I’m grateful that someone told me to write a thousand words a day. That this was the best way to become a writer.
Someone somewhere taught me that if I wanted to be a writer, I needed to write. (It was probably Natalie Goldberg in Wild Mind.) That creativity wasn’t magic, it was a job. An ass in the chair sort of job.
Not a “wait for the inspiration to arrive” sort of job, but sitting in the chair, writing.
Today for example. I’m still foggy from my second COVID vaccine, tired from a week of company in the house (but oh so grateful for those little grandsons climbing into bed with me every morning for a snuggle), weary from a month of balls-to-the-wall fund raising/promotion for the Cancer Foundation’s Sweetheart Auction.
I’d really like to drink a cup of coffee and climb back in bed with a book.
But I can’t. Because I’m a writer, and writers write.
When my kids were little, I was determined to get in my thousand words a day. The only instruction about life that I was certain I could handle was this: Consistency wins. Even if something felt daunting, I knew that if I could do it over and over enough times in a row, I might get better at it.
Like waking up and reaching for my journal and writing a thousand words.
I didn’t do it every day. There was a time when I was a single mom with a seven-month-old and a ten- year-old. There was another time, a few years later, when I first started doing contract paralegal work. Even though going freelance as a single mom was scary, I knew it was the answer that would give me time to finish my degree. I worked for the lawyers billing eight to ten hours a day, waking at 4 a.m. to get the legal documents out of the way, and then I went to school at UNM.
In the middle of all the reading and papers I wrote for my professors, the pleadings and briefs I wrote for the attorneys, my gift to myself was when I wrote a thousand words on the days when my brain got too full of everything else, which was almost every day. At least four days a week.

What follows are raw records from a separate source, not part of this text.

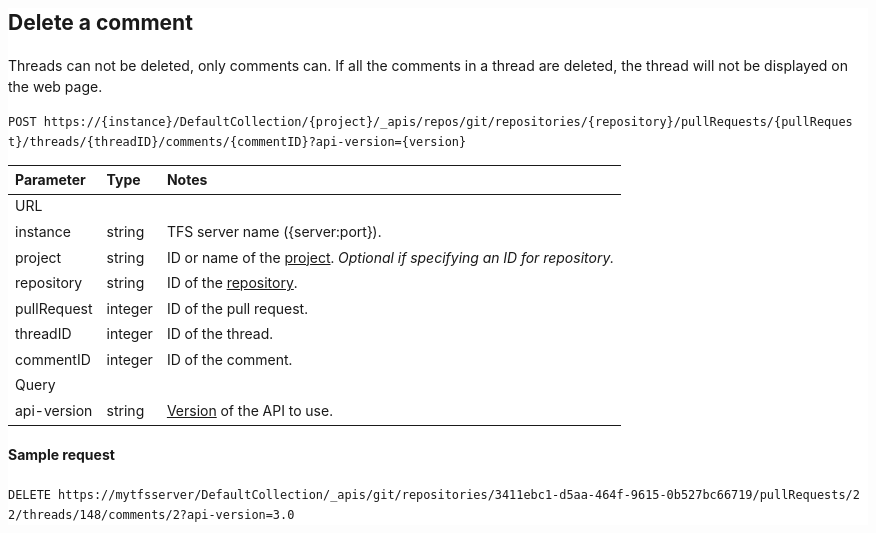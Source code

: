 
## Delete a comment

Threads can not be deleted, only comments can.  If all the comments in a thread are deleted, the thread will not be
displayed on the web page.

```no-highlight
POST https://{instance}/DefaultCollection/{project}/_apis/repos/git/repositories/{repository}/pullRequests/{pullRequest}/threads/{threadID}/comments/{commentID}?api-version={version}
```

| Parameter   | Type    | Notes
|:------------|:--------|:---------------------------------------------------------------------------------------
| URL
| instance    | string  | TFS server name ({server:port}).
| project     | string  | ID or name of the [project](../../tfs/projects.md). *Optional if specifying an ID for repository.*
| repository  | string  | ID of the [repository](../repositories.md).
| pullRequest | integer | ID of the pull request.
| threadID    | integer | ID of the thread.
| commentID   | integer | ID of the comment.
| Query
| api-version | string  | [Version](../../../concepts/rest-api-versioning.md) of the API to use.

#### Sample request

```
DELETE https://mytfsserver/DefaultCollection/_apis/git/repositories/3411ebc1-d5aa-464f-9615-0b527bc66719/pullRequests/22/threads/148/comments/2?api-version=3.0
```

It’s true that consistency wins. Even when what I spit out onto paper was mostly drivel (which is still almost every day). When the content I created was so awful that I’d never share it with the world., there was the ongoing practice of taking the words in my head and putting them somewhere they could be examined. Each day there might (might!) be twelve words worth retrieving.
If you want to write, write.
If a thousand words a day sounds like too much, try 645. That’s how many are in this blog post.

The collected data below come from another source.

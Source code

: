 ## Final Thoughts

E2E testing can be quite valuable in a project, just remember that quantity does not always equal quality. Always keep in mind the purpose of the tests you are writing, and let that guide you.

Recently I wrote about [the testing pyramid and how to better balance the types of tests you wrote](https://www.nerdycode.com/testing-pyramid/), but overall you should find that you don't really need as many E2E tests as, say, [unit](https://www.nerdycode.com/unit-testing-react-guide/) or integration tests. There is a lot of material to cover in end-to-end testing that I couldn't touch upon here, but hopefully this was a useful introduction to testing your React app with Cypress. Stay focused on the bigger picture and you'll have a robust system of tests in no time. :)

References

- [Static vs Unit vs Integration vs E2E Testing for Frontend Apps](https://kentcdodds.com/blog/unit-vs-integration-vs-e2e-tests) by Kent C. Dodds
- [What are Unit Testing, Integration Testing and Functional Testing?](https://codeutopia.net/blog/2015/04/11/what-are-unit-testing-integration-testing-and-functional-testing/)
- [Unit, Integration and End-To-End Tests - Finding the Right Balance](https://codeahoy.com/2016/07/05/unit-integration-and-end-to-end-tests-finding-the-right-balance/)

My best suggestion is that when you choose what you want to do and the goal you want to reach, you do it as often as you can. Every day if possible. Even when your brain is foggy. Even if you think you’re no good at it.
Michael Jordan said, “You miss 100% of the shots you don’t take.” If you’re not out there shooting, you’ll never learn to sink a free throw. (By the way, if you’re looking for inspiration, check out The Last Dance, Michael Jordan’s video biography.)

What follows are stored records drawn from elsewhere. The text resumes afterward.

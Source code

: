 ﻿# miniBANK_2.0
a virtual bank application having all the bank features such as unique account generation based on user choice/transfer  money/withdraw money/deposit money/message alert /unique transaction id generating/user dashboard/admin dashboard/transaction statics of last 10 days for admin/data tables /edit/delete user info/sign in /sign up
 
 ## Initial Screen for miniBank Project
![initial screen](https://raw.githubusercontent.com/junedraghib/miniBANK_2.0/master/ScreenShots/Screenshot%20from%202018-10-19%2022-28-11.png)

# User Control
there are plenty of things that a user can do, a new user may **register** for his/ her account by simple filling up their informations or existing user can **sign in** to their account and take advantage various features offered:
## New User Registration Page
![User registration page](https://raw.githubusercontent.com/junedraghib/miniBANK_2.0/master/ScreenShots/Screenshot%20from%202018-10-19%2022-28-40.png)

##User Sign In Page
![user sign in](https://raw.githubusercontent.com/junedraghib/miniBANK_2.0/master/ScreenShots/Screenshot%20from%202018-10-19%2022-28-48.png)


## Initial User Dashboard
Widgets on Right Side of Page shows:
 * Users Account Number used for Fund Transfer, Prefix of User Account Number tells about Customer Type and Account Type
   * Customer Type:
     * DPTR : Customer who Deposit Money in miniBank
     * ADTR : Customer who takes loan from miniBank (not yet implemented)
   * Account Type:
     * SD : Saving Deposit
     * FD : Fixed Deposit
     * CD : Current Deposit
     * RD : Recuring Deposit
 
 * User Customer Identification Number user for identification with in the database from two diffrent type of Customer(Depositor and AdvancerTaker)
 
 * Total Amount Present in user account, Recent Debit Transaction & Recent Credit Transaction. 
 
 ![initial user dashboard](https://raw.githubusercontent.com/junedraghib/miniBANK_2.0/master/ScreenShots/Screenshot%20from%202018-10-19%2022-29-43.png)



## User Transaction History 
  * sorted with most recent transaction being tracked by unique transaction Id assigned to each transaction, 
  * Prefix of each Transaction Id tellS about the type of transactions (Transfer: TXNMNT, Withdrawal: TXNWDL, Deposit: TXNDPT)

If you want to write, write. If you want to be a runner (one of my dreams, but I want it without the heavy breathing and the shin splits), run.
I can guarantee you that just by sitting down and writing this, my brain is clearer than it was when I began.
I’d love to hear what your daily consistent practice is. This is a space for sharing what works best for all of us, not just me.
I’m grateful for you. Thanks for showing up.